• **Your task**: Copy word for word, please, the lines of the entries below running from the one containing "按照 [入门](/cn/manual/cli/getting_started) 文档提供的步骤初始化项目文件夹和文件。" to the one containing "## [Repositories](/dev/repos)", both ends included.

Start of Extracted records

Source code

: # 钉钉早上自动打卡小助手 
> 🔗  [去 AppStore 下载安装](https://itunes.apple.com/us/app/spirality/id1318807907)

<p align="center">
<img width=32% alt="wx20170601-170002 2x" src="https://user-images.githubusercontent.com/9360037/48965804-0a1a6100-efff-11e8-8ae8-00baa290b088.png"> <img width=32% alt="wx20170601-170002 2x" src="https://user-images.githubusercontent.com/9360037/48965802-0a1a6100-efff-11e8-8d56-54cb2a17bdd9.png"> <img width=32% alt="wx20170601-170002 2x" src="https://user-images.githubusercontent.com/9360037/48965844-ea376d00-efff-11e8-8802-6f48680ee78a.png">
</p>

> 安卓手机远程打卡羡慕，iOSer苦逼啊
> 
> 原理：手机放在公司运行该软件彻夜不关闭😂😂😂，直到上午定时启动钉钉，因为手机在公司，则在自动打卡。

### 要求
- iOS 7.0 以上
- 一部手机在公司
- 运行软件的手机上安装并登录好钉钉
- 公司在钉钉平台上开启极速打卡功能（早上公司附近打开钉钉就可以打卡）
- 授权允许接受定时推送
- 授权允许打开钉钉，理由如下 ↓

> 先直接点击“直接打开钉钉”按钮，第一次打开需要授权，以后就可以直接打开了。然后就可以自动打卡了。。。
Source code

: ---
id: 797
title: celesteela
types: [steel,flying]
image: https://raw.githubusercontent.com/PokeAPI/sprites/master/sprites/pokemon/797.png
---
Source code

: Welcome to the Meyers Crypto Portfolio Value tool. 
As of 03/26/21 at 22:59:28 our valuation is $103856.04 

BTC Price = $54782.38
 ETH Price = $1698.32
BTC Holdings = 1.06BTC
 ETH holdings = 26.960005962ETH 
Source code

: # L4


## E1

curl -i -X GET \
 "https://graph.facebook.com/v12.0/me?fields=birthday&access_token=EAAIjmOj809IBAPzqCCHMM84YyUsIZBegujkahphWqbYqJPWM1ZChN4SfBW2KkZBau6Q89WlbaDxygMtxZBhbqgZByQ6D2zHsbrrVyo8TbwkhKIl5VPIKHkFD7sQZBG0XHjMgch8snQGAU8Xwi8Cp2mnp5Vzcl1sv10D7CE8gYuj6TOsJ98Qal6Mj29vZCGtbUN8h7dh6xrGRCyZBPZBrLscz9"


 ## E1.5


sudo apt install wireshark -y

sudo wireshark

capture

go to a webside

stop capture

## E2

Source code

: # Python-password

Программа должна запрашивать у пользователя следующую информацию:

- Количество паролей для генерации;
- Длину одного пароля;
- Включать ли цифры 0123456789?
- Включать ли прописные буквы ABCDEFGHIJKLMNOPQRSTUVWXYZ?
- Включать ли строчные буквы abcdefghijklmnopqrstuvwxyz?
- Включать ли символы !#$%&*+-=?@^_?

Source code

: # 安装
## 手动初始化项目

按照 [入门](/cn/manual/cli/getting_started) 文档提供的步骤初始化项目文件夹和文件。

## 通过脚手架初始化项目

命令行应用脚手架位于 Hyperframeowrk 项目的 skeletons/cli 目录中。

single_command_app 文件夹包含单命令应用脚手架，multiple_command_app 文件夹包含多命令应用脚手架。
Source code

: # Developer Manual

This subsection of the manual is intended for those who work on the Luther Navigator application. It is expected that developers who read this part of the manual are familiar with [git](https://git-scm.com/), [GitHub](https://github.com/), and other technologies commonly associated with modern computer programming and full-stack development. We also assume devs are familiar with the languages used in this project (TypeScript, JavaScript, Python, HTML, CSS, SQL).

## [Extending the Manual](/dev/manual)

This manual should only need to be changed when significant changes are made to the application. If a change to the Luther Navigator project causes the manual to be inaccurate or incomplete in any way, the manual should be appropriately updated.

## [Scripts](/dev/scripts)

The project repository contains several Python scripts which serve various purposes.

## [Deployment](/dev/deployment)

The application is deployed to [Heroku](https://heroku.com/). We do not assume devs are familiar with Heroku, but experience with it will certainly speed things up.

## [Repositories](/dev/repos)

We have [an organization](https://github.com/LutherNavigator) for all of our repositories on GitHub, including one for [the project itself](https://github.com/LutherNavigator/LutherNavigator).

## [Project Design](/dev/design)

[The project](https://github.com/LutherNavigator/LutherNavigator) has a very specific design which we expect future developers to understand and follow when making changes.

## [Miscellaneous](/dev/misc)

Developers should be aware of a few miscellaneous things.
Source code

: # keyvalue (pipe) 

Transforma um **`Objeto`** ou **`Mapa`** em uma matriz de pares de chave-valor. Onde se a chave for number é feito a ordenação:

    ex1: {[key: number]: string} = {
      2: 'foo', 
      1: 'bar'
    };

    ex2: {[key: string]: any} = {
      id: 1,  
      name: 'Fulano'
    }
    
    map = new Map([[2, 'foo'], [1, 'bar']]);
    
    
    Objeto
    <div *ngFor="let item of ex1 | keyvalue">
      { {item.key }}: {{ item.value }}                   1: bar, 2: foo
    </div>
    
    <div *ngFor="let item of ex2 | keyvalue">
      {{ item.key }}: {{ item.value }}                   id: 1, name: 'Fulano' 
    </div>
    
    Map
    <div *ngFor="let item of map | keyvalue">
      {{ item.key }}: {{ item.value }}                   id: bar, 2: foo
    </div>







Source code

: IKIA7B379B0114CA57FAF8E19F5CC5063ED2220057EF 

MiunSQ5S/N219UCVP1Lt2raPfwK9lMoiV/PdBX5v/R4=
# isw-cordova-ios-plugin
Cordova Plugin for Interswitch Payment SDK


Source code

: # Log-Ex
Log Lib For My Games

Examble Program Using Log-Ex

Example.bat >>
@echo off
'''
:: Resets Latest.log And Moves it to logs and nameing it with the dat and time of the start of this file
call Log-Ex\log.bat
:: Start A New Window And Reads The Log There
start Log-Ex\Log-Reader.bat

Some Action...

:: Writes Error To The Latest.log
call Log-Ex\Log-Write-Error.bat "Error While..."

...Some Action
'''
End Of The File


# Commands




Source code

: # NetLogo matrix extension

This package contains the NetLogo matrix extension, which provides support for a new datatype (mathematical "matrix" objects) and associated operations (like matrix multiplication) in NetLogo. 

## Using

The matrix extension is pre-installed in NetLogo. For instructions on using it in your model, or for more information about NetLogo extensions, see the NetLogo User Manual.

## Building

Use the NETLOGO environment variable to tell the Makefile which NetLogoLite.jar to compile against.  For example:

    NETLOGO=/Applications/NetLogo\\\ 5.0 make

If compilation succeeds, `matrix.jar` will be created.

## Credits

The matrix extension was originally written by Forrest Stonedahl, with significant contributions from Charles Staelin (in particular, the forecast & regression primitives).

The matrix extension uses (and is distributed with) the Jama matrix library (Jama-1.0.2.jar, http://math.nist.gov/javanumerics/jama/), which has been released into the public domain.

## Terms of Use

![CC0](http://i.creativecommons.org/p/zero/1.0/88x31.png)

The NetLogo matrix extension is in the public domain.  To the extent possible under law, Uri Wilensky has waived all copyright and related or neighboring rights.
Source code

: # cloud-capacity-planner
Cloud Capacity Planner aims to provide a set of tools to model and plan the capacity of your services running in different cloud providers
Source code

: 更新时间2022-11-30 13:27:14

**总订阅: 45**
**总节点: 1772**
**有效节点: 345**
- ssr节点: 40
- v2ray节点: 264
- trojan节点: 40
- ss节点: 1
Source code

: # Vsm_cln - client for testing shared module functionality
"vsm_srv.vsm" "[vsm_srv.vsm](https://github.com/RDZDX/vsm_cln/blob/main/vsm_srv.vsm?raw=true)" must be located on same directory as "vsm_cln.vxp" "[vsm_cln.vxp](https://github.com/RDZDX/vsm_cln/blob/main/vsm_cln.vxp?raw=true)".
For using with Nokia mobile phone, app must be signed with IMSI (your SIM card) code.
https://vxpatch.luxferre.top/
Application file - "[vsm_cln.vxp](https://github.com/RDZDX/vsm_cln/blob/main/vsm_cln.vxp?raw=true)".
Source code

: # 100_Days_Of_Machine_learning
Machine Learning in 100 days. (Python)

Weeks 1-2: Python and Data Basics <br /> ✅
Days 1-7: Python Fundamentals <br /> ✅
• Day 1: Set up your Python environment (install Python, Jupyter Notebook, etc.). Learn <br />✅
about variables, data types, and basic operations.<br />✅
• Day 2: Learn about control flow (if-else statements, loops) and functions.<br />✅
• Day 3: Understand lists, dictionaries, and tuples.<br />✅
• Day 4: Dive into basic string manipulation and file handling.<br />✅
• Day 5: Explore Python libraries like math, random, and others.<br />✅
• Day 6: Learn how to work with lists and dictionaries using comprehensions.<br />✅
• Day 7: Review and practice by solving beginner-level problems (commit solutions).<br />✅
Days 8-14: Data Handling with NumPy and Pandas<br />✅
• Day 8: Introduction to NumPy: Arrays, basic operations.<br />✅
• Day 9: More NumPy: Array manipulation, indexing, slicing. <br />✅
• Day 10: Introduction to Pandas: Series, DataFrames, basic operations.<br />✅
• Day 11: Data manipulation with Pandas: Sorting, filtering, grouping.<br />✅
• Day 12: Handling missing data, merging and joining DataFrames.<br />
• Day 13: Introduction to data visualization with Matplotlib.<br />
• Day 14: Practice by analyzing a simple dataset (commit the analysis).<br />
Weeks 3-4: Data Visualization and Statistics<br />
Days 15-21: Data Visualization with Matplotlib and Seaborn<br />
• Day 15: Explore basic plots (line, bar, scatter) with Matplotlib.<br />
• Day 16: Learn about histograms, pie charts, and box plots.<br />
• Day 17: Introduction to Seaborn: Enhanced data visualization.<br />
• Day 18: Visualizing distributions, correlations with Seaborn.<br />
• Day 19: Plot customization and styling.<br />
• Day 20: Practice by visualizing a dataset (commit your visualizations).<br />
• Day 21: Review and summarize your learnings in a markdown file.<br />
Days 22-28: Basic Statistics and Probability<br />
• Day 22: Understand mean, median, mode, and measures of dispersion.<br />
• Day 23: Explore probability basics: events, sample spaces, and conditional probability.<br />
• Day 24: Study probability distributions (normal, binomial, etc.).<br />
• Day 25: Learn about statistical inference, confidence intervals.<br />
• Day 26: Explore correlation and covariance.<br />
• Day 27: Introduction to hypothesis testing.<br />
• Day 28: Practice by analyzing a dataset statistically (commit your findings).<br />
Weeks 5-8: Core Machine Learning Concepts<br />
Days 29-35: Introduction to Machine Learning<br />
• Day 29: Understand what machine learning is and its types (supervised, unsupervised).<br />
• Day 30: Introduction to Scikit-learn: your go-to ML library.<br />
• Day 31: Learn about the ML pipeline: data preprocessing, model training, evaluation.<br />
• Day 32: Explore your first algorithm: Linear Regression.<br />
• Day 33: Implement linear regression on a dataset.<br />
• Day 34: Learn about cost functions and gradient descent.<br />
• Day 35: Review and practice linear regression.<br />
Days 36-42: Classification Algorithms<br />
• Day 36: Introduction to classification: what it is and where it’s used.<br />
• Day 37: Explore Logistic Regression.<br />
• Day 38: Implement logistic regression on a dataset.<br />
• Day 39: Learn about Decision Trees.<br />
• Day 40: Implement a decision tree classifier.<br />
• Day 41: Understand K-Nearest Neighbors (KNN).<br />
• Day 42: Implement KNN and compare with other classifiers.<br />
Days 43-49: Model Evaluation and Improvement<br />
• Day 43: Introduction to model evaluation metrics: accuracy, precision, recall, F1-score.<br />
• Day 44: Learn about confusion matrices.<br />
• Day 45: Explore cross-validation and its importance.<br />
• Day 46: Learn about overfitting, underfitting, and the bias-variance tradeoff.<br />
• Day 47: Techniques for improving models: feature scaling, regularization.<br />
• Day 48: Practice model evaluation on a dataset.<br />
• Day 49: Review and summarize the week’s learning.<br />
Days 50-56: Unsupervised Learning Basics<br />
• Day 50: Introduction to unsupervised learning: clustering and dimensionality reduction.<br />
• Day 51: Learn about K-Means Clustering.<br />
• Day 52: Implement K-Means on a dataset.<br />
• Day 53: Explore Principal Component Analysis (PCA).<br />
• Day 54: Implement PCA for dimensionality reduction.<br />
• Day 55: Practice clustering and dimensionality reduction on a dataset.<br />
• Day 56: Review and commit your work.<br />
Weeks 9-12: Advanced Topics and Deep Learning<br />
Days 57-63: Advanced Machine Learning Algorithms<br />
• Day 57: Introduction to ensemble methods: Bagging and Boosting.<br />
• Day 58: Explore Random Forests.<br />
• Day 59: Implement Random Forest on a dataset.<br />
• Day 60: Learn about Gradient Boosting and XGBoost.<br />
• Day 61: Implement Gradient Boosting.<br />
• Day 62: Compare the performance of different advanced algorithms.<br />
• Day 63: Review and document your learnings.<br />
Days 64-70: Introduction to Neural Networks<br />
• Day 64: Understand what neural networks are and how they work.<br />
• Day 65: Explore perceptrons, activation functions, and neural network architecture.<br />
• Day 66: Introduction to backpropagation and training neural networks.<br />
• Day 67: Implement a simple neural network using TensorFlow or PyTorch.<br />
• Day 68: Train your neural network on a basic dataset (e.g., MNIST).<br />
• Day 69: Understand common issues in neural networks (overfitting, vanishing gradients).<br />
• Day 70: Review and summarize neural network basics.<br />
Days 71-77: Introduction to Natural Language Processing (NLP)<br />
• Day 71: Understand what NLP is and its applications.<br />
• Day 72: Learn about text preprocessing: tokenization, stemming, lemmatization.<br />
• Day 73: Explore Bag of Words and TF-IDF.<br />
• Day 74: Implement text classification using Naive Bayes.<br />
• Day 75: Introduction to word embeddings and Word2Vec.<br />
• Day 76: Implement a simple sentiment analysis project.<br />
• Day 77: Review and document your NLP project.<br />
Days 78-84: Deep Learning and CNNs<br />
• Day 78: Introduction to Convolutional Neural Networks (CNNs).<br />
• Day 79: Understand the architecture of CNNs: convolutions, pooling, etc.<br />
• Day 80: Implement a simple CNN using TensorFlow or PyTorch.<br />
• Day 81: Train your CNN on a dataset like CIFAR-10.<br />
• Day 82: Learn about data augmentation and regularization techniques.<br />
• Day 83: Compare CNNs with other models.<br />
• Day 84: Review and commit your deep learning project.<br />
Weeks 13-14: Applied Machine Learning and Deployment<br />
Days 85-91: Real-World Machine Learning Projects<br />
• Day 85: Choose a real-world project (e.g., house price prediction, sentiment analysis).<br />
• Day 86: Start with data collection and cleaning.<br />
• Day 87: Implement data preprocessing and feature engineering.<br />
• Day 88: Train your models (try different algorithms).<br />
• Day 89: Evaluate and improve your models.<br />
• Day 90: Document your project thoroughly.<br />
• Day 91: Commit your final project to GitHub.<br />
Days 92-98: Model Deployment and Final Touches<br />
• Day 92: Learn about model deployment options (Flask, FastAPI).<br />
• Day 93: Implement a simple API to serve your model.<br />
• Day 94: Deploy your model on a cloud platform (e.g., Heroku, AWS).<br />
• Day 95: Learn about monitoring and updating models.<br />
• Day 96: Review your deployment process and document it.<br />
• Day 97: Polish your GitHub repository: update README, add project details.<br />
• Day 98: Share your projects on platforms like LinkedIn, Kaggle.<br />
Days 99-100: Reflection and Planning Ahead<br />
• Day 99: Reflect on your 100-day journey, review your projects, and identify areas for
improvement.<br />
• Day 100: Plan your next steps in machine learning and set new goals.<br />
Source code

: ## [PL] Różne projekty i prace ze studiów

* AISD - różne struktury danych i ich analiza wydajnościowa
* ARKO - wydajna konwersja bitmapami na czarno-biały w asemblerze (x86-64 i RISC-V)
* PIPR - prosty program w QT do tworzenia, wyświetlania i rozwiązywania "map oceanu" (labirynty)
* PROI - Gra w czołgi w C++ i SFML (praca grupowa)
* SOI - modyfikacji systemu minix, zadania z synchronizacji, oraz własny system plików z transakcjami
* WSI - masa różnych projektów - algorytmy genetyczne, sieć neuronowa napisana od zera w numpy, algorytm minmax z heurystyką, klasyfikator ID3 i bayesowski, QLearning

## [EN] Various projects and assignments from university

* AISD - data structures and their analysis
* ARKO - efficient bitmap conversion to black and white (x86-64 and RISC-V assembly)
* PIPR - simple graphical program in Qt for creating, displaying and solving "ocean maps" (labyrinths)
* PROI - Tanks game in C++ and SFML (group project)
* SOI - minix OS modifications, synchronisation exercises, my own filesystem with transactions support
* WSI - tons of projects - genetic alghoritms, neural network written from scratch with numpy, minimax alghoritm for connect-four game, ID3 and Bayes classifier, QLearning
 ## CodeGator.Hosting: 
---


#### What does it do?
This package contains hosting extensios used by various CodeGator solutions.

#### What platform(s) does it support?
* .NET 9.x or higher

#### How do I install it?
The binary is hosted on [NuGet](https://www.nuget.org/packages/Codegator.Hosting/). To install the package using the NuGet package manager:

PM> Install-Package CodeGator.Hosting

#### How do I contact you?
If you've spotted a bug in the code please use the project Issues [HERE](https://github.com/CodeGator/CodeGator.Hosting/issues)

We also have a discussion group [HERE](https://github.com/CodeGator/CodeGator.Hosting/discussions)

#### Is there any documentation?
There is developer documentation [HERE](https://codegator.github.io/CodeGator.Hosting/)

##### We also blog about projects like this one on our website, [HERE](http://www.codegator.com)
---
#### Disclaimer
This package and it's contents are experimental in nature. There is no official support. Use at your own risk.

End of Extracted records

• **Worked solution**:
按照 [入门](/cn/manual/cli/getting_started) 文档提供的步骤初始化项目文件夹和文件。

## 通过脚手架初始化项目

命令行应用脚手架位于 Hyperframeowrk 项目的 skeletons/cli 目录中。

single_command_app 文件夹包含单命令应用脚手架，multiple_command_app 文件夹包含多命令应用脚手架。
Source code

: # Developer Manual

This subsection of the manual is intended for those who work on the Luther Navigator application. It is expected that developers who read this part of the manual are familiar with [git](https://git-scm.com/), [GitHub](https://github.com/), and other technologies commonly associated with modern computer programming and full-stack development. We also assume devs are familiar with the languages used in this project (TypeScript, JavaScript, Python, HTML, CSS, SQL).

## [Extending the Manual](/dev/manual)

This manual should only need to be changed when significant changes are made to the application. If a change to the Luther Navigator project causes the manual to be inaccurate or incomplete in any way, the manual should be appropriately updated.

## [Scripts](/dev/scripts)

The project repository contains several Python scripts which serve various purposes.

## [Deployment](/dev/deployment)

The application is deployed to [Heroku](https://heroku.com/). We do not assume devs are familiar with Heroku, but experience with it will certainly speed things up.

## [Repositories](/dev/repos)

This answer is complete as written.